*Problem statement*: Look for the word "Tryggingastofnun" in the entries below, then copy every line that has it.

*Material to process*:
****************
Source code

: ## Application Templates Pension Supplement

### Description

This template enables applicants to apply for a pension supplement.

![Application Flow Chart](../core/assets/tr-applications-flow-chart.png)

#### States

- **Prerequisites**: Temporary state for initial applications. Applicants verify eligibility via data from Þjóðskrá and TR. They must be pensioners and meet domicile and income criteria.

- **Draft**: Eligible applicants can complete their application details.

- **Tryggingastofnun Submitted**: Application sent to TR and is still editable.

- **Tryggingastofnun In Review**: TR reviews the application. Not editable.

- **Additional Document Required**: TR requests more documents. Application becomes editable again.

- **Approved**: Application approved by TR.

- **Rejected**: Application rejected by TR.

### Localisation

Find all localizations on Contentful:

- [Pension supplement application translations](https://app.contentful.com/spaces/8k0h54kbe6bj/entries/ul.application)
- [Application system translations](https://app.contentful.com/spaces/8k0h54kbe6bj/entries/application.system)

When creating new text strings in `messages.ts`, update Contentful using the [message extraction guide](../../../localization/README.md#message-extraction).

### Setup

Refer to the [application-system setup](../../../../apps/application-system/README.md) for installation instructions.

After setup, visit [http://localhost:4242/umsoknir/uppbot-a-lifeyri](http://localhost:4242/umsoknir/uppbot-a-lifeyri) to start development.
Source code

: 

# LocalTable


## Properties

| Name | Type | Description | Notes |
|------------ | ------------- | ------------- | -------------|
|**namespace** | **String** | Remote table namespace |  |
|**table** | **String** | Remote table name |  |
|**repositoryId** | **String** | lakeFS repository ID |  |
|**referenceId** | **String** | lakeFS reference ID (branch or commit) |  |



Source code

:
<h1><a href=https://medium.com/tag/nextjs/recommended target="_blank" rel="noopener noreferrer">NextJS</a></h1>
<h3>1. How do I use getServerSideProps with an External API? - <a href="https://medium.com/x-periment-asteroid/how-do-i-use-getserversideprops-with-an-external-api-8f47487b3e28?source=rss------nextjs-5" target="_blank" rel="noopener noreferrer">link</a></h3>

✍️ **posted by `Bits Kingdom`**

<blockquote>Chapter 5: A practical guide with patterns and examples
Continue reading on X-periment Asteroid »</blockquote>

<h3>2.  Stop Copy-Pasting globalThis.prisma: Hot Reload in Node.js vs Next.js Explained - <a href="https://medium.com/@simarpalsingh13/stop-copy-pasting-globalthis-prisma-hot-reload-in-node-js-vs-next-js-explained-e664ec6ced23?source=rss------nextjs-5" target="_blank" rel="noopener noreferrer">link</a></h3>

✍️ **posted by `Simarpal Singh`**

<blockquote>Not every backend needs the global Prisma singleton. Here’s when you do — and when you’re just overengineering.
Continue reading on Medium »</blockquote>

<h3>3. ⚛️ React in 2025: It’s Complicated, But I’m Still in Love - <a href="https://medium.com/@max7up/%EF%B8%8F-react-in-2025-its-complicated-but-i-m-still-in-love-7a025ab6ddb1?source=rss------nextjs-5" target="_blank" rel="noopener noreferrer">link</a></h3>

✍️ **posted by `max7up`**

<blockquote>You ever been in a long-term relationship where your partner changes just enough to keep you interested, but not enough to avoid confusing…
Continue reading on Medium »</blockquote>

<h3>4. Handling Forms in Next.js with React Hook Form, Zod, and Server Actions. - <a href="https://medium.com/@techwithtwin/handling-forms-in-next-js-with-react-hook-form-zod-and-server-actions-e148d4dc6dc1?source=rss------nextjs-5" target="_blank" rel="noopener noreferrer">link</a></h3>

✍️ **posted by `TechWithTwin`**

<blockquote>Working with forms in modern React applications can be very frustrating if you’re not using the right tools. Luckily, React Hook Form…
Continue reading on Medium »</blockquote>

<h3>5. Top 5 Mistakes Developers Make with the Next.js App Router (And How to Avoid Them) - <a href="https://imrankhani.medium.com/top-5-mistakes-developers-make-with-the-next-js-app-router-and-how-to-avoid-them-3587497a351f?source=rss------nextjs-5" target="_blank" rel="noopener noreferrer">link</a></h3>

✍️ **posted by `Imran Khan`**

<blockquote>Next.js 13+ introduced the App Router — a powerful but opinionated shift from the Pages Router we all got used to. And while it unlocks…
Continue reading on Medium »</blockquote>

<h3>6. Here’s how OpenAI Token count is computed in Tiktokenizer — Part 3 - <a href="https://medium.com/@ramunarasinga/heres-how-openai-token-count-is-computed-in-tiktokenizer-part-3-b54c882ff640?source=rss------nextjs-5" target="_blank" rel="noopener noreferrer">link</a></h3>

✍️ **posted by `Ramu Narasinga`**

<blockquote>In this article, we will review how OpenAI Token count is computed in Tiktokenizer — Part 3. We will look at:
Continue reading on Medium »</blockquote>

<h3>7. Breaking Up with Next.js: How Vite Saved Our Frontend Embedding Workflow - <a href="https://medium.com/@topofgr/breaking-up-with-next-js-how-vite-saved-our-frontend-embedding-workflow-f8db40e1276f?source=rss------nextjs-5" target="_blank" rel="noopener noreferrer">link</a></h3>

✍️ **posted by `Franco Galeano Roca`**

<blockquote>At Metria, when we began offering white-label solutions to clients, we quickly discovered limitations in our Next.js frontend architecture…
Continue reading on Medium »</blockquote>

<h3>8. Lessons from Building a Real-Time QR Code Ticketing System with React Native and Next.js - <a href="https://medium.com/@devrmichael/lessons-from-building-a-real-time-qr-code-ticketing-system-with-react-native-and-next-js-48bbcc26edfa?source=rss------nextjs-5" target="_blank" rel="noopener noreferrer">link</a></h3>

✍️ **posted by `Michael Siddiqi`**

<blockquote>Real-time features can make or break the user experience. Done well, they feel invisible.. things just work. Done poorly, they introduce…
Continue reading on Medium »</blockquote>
****************
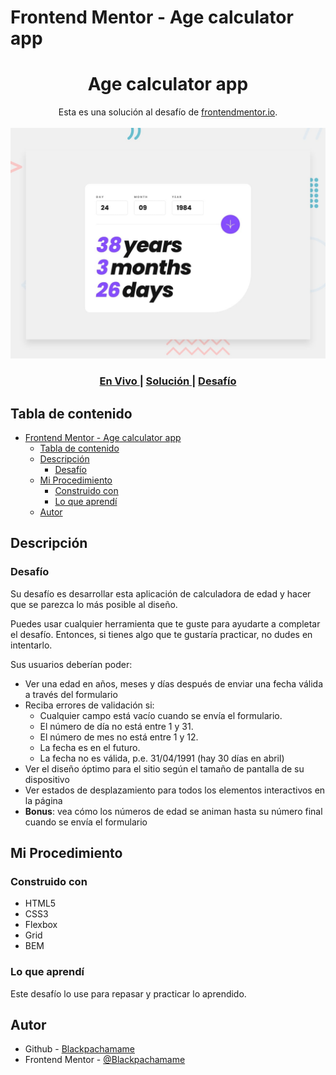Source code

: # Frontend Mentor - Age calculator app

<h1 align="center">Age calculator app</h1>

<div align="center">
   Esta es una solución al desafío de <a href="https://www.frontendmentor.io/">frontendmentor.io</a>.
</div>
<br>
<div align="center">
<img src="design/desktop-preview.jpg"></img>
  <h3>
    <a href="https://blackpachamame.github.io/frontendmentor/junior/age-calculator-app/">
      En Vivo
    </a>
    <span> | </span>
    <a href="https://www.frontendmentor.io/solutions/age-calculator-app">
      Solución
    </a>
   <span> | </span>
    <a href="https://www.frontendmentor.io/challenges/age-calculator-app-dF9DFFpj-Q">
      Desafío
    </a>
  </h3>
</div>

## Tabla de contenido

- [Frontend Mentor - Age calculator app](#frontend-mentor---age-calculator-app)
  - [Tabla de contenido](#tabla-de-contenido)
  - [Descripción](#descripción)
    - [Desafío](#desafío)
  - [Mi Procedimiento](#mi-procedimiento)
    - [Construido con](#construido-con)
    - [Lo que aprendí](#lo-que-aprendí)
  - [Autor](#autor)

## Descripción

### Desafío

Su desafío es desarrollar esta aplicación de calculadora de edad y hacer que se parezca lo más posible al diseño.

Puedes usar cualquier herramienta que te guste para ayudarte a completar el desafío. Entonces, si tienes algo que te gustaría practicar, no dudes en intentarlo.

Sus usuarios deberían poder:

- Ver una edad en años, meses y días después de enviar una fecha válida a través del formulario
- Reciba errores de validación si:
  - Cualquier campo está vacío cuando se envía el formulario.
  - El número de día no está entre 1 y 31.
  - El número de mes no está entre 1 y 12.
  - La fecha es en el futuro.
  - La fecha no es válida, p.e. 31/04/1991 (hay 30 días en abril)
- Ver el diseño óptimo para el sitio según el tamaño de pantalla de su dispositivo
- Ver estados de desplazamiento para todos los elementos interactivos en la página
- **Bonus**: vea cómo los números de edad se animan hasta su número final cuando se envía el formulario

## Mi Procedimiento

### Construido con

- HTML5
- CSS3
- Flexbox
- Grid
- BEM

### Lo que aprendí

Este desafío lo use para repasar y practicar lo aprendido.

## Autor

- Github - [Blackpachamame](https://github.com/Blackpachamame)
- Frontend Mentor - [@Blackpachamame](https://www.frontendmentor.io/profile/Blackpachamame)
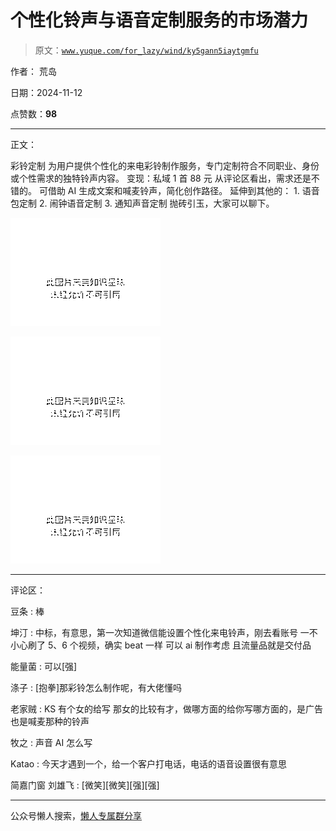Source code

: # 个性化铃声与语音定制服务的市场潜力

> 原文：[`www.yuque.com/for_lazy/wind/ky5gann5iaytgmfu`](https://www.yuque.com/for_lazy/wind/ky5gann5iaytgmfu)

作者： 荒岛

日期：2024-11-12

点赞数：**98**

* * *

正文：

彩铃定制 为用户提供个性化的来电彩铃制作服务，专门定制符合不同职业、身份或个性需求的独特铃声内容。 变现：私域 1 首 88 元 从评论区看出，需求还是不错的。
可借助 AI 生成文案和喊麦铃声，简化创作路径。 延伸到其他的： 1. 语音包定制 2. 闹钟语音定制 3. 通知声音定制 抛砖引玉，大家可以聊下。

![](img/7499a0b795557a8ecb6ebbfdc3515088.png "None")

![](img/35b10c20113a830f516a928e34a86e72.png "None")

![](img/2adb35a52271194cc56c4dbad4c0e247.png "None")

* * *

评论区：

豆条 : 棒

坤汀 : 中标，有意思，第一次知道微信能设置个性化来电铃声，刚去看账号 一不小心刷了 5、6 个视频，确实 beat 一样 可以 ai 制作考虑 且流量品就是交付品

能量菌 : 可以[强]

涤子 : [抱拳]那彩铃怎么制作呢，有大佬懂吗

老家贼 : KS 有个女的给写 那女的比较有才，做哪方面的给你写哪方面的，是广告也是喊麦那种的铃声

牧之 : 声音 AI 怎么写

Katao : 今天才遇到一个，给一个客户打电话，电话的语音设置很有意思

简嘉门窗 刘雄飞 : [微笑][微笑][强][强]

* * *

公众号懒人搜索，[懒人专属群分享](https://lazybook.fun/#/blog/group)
****************
*Worked solution*:
- **Tryggingastofnun Submitted**: Application sent to TR and is still editable.
- **Tryggingastofnun In Review**: TR reviews the application. Not editable.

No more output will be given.